TASK:
In the listing below, a line holding "We were given" and a line holding "wfuzz -c -z file,wordlist\(1\)" mark the range. Retype both exactly, with all lines between them.

[[ TASK INPUT open ]]

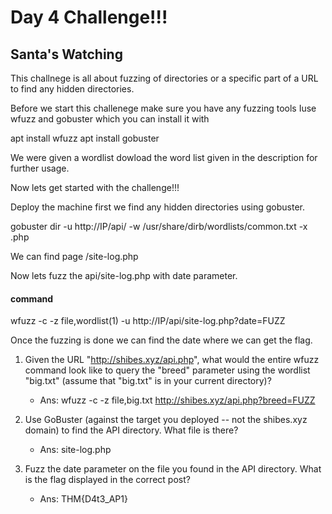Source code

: # Day 4 Challenge!!!
## Santa's Watching

This challnege is all about fuzzing of directories or a specific part of a URL to find any hidden directories. 

Before we start this challenege make sure you have any fuzzing tools Iuse wfuzz and gobuster which you can install it with

apt install wfuzz
apt install gobuster


We were given a wordlist dowload the word list given in the description for further usage.

Now lets get started with the challenge!!!

Deploy the machine first we find any hidden directories using gobuster.

gobuster dir -u http://IP/api/ -w /usr/share/dirb/wordlists/common.txt -x .php 

We can find page /site-log.php

Now lets fuzz the api/site-log.php with date parameter.

#### command
wfuzz -c -z file,wordlist\(1\) -u http://IP/api/site-log.php?date=FUZZ

Once the fuzzing is done we can find the date where we can get the flag.

1. Given the URL "http://shibes.xyz/api.php", what would the entire wfuzz command look like to query the "breed" parameter using the wordlist "big.txt" (assume that "big.txt" is in your current directory)?
	- Ans: wfuzz -c -z file,big.txt http://shibes.xyz/api.php?breed=FUZZ

2. Use GoBuster (against the target you deployed -- not the shibes.xyz domain) to find the API directory. What file is there?
	- Ans: site-log.php

3. Fuzz the date parameter on the file you found in the API directory. What is the flag displayed in the correct post?
	- Ans: THM{D4t3_AP1}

[[ TASK INPUT closed ]]

REPLY TO THE TASK:
We were given a wordlist dowload the word list given in the description for further usage.

Now lets get started with the challenge!!!

Deploy the machine first we find any hidden directories using gobuster.

gobuster dir -u http://IP/api/ -w /usr/share/dirb/wordlists/common.txt -x .php 

We can find page /site-log.php

Now lets fuzz the api/site-log.php with date parameter.

#### command
wfuzz -c -z file,wordlist\(1\) -u http://IP/api/site-log.php?date=FUZZ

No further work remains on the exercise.